In IANUS, Sapienza is represented by the Department of Communication and Social Research (CoRis), which was founded in 2010 from the merge of the Departments of Social Research and Social Methodology (RISMES) and that of Sociology and Communication (DISC). The latter especially is the scientific heir to Sapienza’s Institute of Sociology, founded by sociologist Franco Ferrarotti more than 50 years ago. The Department promotes and coordinates teaching and research activities in the various areas of sociology, human sciences, and media studies with high-level results both nationally and internationally.
Sapienza’s expertise in both social sciences and technology goes hand in hand with IANUS’ goal to cultivate appropriate trust in science and innovation at a systemic level, through institutional participation and cooperative co-development processes. That is because, to cultivate well-placed trust between science and society, it is imperative to strengthen high standards of research integrity and open science fostered by conducive institutional governance arrangements and policy environments, while also strengthening citizen and civil society’s involvement and co-ownership in co-creating R&I to make research more relevant and responsive to society.
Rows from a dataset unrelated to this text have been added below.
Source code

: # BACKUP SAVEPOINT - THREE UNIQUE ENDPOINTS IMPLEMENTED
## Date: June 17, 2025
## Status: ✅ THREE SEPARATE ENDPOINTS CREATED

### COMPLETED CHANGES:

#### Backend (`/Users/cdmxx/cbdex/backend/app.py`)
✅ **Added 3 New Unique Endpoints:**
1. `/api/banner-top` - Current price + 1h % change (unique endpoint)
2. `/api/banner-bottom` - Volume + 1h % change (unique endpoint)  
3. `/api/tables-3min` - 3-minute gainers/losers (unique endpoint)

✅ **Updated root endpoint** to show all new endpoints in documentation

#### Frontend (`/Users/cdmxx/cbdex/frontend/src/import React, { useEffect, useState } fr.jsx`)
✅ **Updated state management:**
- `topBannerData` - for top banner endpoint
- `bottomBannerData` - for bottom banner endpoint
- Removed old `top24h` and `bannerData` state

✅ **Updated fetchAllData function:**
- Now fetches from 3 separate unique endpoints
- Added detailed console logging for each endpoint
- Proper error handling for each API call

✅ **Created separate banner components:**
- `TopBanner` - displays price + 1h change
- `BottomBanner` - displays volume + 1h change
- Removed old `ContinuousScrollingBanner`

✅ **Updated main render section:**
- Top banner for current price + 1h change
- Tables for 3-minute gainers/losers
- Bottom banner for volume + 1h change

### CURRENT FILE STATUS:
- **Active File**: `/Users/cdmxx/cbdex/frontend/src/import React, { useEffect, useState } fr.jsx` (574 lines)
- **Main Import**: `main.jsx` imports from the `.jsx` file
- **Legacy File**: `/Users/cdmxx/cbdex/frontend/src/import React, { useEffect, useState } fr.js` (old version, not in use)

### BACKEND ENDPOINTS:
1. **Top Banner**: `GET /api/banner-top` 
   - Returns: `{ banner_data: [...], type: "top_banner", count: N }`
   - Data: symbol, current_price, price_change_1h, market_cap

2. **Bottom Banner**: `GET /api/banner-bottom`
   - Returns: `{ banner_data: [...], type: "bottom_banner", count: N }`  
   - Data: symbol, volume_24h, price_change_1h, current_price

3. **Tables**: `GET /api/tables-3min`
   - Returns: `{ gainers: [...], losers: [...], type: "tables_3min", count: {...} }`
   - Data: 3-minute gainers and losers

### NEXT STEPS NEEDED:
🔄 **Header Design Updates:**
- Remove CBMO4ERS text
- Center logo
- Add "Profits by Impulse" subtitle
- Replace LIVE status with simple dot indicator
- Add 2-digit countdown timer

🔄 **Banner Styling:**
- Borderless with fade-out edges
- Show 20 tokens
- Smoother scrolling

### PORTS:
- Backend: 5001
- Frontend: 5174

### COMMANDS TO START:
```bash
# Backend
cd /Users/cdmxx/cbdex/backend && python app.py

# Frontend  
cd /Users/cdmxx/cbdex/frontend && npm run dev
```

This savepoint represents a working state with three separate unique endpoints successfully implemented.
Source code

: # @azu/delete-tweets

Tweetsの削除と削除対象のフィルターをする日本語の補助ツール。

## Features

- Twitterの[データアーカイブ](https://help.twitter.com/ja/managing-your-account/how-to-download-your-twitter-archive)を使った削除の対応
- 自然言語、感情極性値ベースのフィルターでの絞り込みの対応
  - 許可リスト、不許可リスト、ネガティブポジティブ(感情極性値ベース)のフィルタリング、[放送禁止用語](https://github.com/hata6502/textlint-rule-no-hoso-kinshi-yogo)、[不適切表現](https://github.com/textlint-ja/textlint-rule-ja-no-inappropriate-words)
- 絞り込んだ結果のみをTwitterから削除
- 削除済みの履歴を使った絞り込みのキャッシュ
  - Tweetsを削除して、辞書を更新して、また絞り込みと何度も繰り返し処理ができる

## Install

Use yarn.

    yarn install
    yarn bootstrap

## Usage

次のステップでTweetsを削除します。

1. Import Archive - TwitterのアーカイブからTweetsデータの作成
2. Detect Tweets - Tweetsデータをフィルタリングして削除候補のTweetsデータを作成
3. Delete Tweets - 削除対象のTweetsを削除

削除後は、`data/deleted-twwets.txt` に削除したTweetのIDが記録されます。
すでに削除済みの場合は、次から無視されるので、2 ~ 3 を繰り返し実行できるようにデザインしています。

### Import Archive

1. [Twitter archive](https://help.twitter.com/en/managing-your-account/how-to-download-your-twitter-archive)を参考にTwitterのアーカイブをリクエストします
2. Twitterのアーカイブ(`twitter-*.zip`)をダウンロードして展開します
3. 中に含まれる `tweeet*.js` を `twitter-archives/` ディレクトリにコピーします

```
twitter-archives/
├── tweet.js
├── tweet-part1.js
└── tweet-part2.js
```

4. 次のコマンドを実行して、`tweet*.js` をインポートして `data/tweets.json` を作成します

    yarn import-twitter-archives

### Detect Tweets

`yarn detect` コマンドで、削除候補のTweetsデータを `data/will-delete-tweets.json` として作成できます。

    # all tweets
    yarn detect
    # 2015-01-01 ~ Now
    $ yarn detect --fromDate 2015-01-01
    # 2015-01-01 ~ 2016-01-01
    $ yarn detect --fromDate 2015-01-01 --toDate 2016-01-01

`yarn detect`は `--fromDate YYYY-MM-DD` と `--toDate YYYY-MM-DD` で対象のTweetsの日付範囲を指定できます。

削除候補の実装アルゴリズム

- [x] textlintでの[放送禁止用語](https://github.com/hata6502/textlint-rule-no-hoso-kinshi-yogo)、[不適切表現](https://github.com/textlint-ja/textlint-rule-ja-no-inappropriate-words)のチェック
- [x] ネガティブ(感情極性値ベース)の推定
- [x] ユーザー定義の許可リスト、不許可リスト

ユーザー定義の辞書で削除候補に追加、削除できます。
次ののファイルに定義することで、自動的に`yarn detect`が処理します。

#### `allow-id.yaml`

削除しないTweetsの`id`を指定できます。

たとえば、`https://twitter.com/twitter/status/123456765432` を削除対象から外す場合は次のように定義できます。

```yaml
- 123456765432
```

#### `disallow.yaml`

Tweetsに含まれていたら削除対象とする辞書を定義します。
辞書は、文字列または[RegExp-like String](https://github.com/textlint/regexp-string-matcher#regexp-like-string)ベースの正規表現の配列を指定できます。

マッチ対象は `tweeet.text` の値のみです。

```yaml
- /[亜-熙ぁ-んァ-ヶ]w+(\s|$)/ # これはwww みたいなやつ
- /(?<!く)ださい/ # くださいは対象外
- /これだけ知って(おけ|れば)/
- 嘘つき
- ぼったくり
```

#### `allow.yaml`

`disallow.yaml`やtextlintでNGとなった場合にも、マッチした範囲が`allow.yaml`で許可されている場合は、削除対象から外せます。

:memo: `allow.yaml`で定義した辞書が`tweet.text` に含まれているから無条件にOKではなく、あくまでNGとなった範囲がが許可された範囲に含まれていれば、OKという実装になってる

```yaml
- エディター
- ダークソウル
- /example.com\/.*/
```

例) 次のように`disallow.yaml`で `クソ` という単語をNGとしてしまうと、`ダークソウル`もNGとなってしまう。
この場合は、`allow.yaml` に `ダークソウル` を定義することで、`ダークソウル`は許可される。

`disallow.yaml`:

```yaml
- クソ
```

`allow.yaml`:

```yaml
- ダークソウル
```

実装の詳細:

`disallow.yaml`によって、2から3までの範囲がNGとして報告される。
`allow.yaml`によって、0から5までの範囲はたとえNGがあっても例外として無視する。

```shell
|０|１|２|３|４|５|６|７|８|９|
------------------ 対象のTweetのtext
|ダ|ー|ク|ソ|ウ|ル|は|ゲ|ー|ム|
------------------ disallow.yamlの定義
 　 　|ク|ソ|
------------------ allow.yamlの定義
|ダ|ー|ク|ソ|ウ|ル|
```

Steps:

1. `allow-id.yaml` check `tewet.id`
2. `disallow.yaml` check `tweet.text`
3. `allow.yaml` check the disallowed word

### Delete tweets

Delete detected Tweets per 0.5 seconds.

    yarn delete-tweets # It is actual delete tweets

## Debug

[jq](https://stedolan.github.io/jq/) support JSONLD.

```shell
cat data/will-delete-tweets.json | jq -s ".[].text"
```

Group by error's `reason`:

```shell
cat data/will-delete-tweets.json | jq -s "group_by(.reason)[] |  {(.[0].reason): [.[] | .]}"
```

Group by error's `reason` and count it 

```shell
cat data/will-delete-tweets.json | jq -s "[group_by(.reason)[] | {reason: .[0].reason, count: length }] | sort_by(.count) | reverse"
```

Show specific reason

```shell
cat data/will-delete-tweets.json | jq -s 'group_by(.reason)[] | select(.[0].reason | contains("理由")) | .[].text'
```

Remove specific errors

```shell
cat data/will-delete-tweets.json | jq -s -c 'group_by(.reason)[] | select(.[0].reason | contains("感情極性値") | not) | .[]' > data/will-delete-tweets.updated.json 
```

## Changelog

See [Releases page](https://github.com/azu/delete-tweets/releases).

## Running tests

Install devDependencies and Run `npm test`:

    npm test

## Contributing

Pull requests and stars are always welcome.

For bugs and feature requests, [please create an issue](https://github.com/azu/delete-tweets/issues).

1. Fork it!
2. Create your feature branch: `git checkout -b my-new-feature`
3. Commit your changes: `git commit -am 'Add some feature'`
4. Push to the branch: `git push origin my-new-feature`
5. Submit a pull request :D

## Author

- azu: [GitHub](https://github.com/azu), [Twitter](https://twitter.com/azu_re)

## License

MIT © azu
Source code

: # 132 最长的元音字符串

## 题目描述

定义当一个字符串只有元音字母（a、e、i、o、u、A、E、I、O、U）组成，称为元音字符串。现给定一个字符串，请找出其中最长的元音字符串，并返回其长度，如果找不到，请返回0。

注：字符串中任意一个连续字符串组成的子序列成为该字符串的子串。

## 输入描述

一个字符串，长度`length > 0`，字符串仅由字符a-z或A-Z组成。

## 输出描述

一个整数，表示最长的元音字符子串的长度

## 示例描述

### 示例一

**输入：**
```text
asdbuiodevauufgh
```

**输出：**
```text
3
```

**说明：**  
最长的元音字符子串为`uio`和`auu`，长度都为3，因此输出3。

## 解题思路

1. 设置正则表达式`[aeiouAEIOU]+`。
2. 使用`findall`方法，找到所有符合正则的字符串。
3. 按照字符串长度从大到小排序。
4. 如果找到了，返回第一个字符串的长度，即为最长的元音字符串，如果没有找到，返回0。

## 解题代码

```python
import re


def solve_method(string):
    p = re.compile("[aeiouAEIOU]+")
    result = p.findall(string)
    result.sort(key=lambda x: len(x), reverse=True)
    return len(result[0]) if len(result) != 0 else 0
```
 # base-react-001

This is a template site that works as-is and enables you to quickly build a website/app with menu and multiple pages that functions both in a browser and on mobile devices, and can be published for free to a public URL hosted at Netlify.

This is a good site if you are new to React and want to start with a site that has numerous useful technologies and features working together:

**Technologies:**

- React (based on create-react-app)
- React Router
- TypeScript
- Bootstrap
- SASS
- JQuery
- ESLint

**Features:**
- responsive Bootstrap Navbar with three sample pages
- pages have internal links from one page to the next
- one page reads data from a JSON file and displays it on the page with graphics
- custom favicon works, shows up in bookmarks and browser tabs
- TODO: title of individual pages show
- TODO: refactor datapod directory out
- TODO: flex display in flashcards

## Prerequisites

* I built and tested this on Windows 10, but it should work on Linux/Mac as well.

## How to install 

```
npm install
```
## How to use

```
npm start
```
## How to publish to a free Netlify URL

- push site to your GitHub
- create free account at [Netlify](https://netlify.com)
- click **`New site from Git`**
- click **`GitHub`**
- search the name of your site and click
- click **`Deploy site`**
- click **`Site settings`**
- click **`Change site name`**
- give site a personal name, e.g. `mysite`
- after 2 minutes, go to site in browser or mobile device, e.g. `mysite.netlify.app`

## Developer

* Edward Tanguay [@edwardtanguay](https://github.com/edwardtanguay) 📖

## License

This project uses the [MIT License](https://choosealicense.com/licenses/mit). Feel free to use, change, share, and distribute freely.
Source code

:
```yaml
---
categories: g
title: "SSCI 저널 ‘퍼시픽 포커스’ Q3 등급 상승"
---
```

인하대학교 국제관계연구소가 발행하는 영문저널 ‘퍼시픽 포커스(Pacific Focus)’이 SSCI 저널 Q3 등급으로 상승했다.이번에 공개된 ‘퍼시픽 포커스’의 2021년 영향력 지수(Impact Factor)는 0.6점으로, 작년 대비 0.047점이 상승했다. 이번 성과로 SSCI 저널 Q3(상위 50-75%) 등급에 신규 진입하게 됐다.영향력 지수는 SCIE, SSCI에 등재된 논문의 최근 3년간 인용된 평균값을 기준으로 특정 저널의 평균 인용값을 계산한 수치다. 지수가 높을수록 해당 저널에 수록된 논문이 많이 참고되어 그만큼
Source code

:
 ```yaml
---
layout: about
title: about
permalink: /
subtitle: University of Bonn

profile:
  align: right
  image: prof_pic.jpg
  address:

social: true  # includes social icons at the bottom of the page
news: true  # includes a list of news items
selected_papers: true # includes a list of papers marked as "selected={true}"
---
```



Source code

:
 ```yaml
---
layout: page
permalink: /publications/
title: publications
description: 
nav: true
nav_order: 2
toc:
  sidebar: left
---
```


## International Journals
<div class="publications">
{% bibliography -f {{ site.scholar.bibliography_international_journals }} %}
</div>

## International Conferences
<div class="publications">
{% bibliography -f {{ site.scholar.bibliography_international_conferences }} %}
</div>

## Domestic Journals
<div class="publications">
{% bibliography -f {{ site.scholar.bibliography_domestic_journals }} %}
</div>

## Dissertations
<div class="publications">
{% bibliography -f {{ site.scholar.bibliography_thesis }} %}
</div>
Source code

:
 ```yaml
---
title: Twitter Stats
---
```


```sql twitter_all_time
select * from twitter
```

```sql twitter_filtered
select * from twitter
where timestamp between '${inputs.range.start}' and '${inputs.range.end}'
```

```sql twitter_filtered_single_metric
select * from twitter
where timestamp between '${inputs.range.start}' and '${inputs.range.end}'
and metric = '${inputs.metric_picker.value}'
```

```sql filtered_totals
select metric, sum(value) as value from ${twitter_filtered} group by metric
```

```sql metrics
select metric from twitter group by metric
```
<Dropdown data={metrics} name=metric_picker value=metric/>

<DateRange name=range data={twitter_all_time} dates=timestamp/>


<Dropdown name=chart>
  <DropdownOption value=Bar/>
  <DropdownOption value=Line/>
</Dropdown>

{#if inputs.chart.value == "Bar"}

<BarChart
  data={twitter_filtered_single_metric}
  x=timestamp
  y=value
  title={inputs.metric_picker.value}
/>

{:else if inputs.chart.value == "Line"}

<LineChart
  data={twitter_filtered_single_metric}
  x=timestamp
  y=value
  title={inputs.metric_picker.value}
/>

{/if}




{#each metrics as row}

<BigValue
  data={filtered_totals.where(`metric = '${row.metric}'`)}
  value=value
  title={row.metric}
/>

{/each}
As leader of WP7, Sapienza will especially coordinate the communication and dissemination plans. will establish extended networking links with ongoing SwafS projects and newly funded WIDERA products to maximize exposure of the project’s outputs to comments and input and to keep track of related developments and efforts. Representatives will be invited to join the final project conference (at least 100 participants are envisioned).
Impact monitoring will allow qualitative and quantitative measurement of the project research and dissemination impact by searching and measuring references to output (DOI-based). Altmetric tools will help monitor these conversations. In addition, detailed indicators for communication and dissemination activities will be developed and monitored, to evaluate and adapt the IANUS strategy along the way during the project.
It will promote researchers’ ability to conduct relevant, engaged and value-driven research while foregoing partiality, ideological biases, and conflicts of interests by promoting creative methodological innovations in research and deliberative methods for reflection on the role of science in the 21st century. The goal is to produce positive change by developing policy guidance and recommendations and implementing innovative means of communication and education. Societal stakeholders will be empowered to deal with the uncertainties and epistemic pluralism inherent in scientific knowledge, while researchers will be enabled to foster trust in science through radical methodological change, making research inclusive, transparent and responsive to societal needs and concerns, thus lowering the barriers between researchers and stakeholders.